*** Opening DATA RECORDS ***

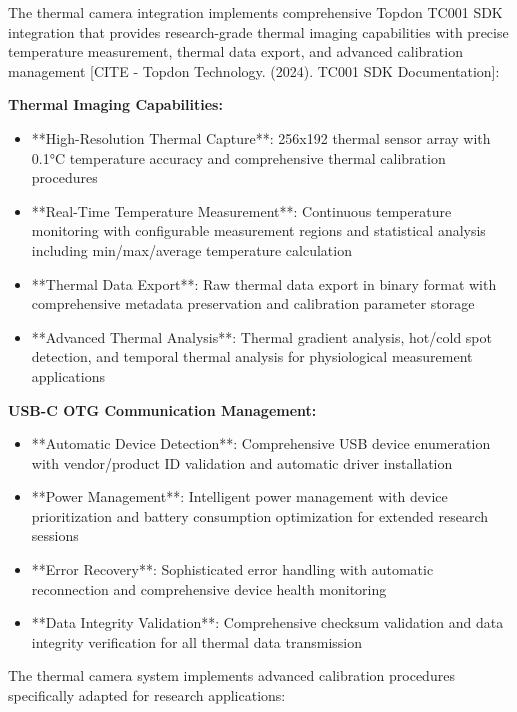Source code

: \documentclass[11pt,a4paper]{report}
\begin{document}
The thermal camera integration implements comprehensive Topdon TC001 SDK integration that provides research-grade
thermal imaging capabilities with precise temperature measurement, thermal data export, and advanced calibration
management [CITE - Topdon Technology. (2024). TC001 SDK Documentation]:

\textbf{Thermal Imaging Capabilities:}

\begin{itemize}
\item **High-Resolution Thermal Capture**: 256x192 thermal sensor array with 0.1°C temperature accuracy and comprehensive
  thermal calibration procedures
\item **Real-Time Temperature Measurement**: Continuous temperature monitoring with configurable measurement regions and
  statistical analysis including min/max/average temperature calculation
\item **Thermal Data Export**: Raw thermal data export in binary format with comprehensive metadata preservation and
  calibration parameter storage
\item **Advanced Thermal Analysis**: Thermal gradient analysis, hot/cold spot detection, and temporal thermal analysis for
  physiological measurement applications

\end{itemize}
\textbf{USB-C OTG Communication Management:}

\begin{itemize}
\item **Automatic Device Detection**: Comprehensive USB device enumeration with vendor/product ID validation and automatic
  driver installation
\item **Power Management**: Intelligent power management with device prioritization and battery consumption optimization for
  extended research sessions
\item **Error Recovery**: Sophisticated error handling with automatic reconnection and comprehensive device health
  monitoring
\item **Data Integrity Validation**: Comprehensive checksum validation and data integrity verification for all thermal data
  transmission

\end{itemize}
The thermal camera system implements advanced calibration procedures specifically adapted for research applications:
\end{document}
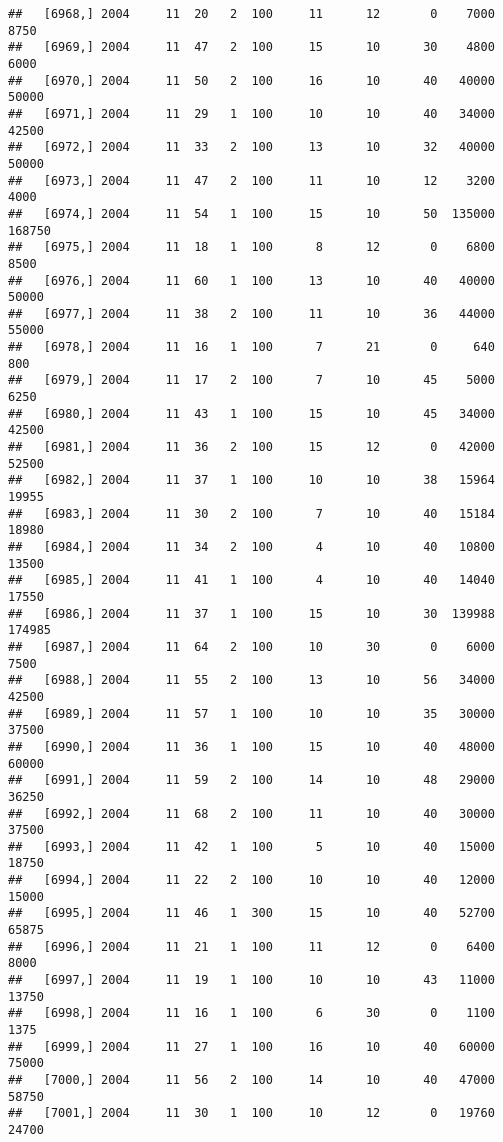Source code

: \documentclass{article}\usepackage[]{graphicx}\usepackage[]{color}
\makeatletter
\newenvironment{kframe}{%
 \def\at@end@of@kframe{}%
 \ifinner\ifhmode%
  \def\at@end@of@kframe{\end{minipage}}%
  \begin{minipage}{\columnwidth}%
 \fi\fi%
 \def\FrameCommand##1{\hskip\@totalleftmargin \hskip-\fboxsep
 \colorbox{shadecolor}{##1}\hskip-\fboxsep
     \hskip-\linewidth \hskip-\@totalleftmargin \hskip\columnwidth}%
 \MakeFramed {\advance\hsize-\width
   \@totalleftmargin\z@ \linewidth\hsize
   \@setminipage}}%
 {\par\unskip\endMakeFramed%
 \at@end@of@kframe}
\newenvironment{knitrout}{}{} %
\makeatother
\begin{document}
\begin{knitrout}
\begin{kframe}
\begin{verbatim}
##   [6968,] 2004     11  20   2  100     11      12       0    7000    8750
##   [6969,] 2004     11  47   2  100     15      10      30    4800    6000
##   [6970,] 2004     11  50   2  100     16      10      40   40000   50000
##   [6971,] 2004     11  29   1  100     10      10      40   34000   42500
##   [6972,] 2004     11  33   2  100     13      10      32   40000   50000
##   [6973,] 2004     11  47   2  100     11      10      12    3200    4000
##   [6974,] 2004     11  54   1  100     15      10      50  135000  168750
##   [6975,] 2004     11  18   1  100      8      12       0    6800    8500
##   [6976,] 2004     11  60   1  100     13      10      40   40000   50000
##   [6977,] 2004     11  38   2  100     11      10      36   44000   55000
##   [6978,] 2004     11  16   1  100      7      21       0     640     800
##   [6979,] 2004     11  17   2  100      7      10      45    5000    6250
##   [6980,] 2004     11  43   1  100     15      10      45   34000   42500
##   [6981,] 2004     11  36   2  100     15      12       0   42000   52500
##   [6982,] 2004     11  37   1  100     10      10      38   15964   19955
##   [6983,] 2004     11  30   2  100      7      10      40   15184   18980
##   [6984,] 2004     11  34   2  100      4      10      40   10800   13500
##   [6985,] 2004     11  41   1  100      4      10      40   14040   17550
##   [6986,] 2004     11  37   1  100     15      10      30  139988  174985
##   [6987,] 2004     11  64   2  100     10      30       0    6000    7500
##   [6988,] 2004     11  55   2  100     13      10      56   34000   42500
##   [6989,] 2004     11  57   1  100     10      10      35   30000   37500
##   [6990,] 2004     11  36   1  100     15      10      40   48000   60000
##   [6991,] 2004     11  59   2  100     14      10      48   29000   36250
##   [6992,] 2004     11  68   2  100     11      10      40   30000   37500
##   [6993,] 2004     11  42   1  100      5      10      40   15000   18750
##   [6994,] 2004     11  22   2  100     10      10      40   12000   15000
##   [6995,] 2004     11  46   1  300     15      10      40   52700   65875
##   [6996,] 2004     11  21   1  100     11      12       0    6400    8000
##   [6997,] 2004     11  19   1  100     10      10      43   11000   13750
##   [6998,] 2004     11  16   1  100      6      30       0    1100    1375
##   [6999,] 2004     11  27   1  100     16      10      40   60000   75000
##   [7000,] 2004     11  56   2  100     14      10      40   47000   58750
##   [7001,] 2004     11  30   1  100     10      12       0   19760   24700

\end{verbatim}
\end{kframe}
\end{knitrout}
\end{document}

*** Closing DATA RECORDS ***

* **EXERCISE DETAILS**: Everything in the data above should be set down again exactly, except the pictures.

* **RESPONSE BELOW**:
Source code

: \documentclass[11pt,a4paper]{report}
\begin{document}
The thermal camera integration implements comprehensive Topdon TC001 SDK integration that provides research-grade
thermal imaging capabilities with precise temperature measurement, thermal data export, and advanced calibration
management [CITE - Topdon Technology. (2024). TC001 SDK Documentation]:

\textbf{Thermal Imaging Capabilities:}

\begin{itemize}
\item **High-Resolution Thermal Capture**: 256x192 thermal sensor array with 0.1°C temperature accuracy and comprehensive
  thermal calibration procedures
\item **Real-Time Temperature Measurement**: Continuous temperature monitoring with configurable measurement regions and
  statistical analysis including min/max/average temperature calculation
\item **Thermal Data Export**: Raw thermal data export in binary format with comprehensive metadata preservation and
  calibration parameter storage
\item **Advanced Thermal Analysis**: Thermal gradient analysis, hot/cold spot detection, and temporal thermal analysis for
  physiological measurement applications

\end{itemize}
\textbf{USB-C OTG Communication Management:}

\begin{itemize}
\item **Automatic Device Detection**: Comprehensive USB device enumeration with vendor/product ID validation and automatic
  driver installation
\item **Power Management**: Intelligent power management with device prioritization and battery consumption optimization for
  extended research sessions
\item **Error Recovery**: Sophisticated error handling with automatic reconnection and comprehensive device health
  monitoring
\item **Data Integrity Validation**: Comprehensive checksum validation and data integrity verification for all thermal data
  transmission

\end{itemize}
The thermal camera system implements advanced calibration procedures specifically adapted for research applications:
\end{document}
Source code

: \documentclass{article}\usepackage[]{graphicx}\usepackage[]{color}
\makeatletter
\newenvironment{kframe}{%
 \def\at@end@of@kframe{}%
 \ifinner\ifhmode%
  \def\at@end@of@kframe{\end{minipage}}%
  \begin{minipage}{\columnwidth}%
 \fi\fi%
 \def\FrameCommand##1{\hskip\@totalleftmargin \hskip-\fboxsep
 \colorbox{shadecolor}{##1}\hskip-\fboxsep
     \hskip-\linewidth \hskip-\@totalleftmargin \hskip\columnwidth}%
 \MakeFramed {\advance\hsize-\width
   \@totalleftmargin\z@ \linewidth\hsize
   \@setminipage}}%
 {\par\unskip\endMakeFramed%
 \at@end@of@kframe}
\newenvironment{knitrout}{}{} %
\makeatother
\begin{document}
\begin{knitrout}
\begin{kframe}
\begin{verbatim}
##   [6968,] 2004     11  20   2  100     11      12       0    7000    8750
##   [6969,] 2004     11  47   2  100     15      10      30    4800    6000
##   [6970,] 2004     11  50   2  100     16      10      40   40000   50000
##   [6971,] 2004     11  29   1  100     10      10      40   34000   42500
##   [6972,] 2004     11  33   2  100     13      10      32   40000   50000
##   [6973,] 2004     11  47   2  100     11      10      12    3200    4000
##   [6974,] 2004     11  54   1  100     15      10      50  135000  168750
##   [6975,] 2004     11  18   1  100      8      12       0    6800    8500
##   [6976,] 2004     11  60   1  100     13      10      40   40000   50000
##   [6977,] 2004     11  38   2  100     11      10      36   44000   55000
##   [6978,] 2004     11  16   1  100      7      21       0     640     800
##   [6979,] 2004     11  17   2  100      7      10      45    5000    6250
##   [6980,] 2004     11  43   1  100     15      10      45   34000   42500
##   [6981,] 2004     11  36   2  100     15      12       0   42000   52500
##   [6982,] 2004     11  37   1  100     10      10      38   15964   19955
##   [6983,] 2004     11  30   2  100      7      10      40   15184   18980
##   [6984,] 2004     11  34   2  100      4      10      40   10800   13500
##   [6985,] 2004     11  41   1  100      4      10      40   14040   17550
##   [6986,] 2004     11  37   1  100     15      10      30  139988  174985
##   [6987,] 2004     11  64   2  100     10      30       0    6000    7500
##   [6988,] 2004     11  55   2  100     13      10      56   34000   42500
##   [6989,] 2004     11  57   1  100     10      10      35   30000   37500
##   [6990,] 2004     11  36   1  100     15      10      40   48000   60000
##   [6991,] 2004     11  59   2  100     14      10      48   29000   36250
##   [6992,] 2004     11  68   2  100     11      10      40   30000   37500
##   [6993,] 2004     11  42   1  100      5      10      40   15000   18750
##   [6994,] 2004     11  22   2  100     10      10      40   12000   15000
##   [6995,] 2004     11  46   1  300     15      10      40   52700   65875
##   [6996,] 2004     11  21   1  100     11      12       0    6400    8000
##   [6997,] 2004     11  19   1  100     10      10      43   11000   13750
##   [6998,] 2004     11  16   1  100      6      30       0    1100    1375
##   [6999,] 2004     11  27   1  100     16      10      40   60000   75000
##   [7000,] 2004     11  56   2  100     14      10      40   47000   58750
##   [7001,] 2004     11  30   1  100     10      12       0   19760   24700

\end{verbatim}
\end{kframe}
\end{knitrout}
\end{document}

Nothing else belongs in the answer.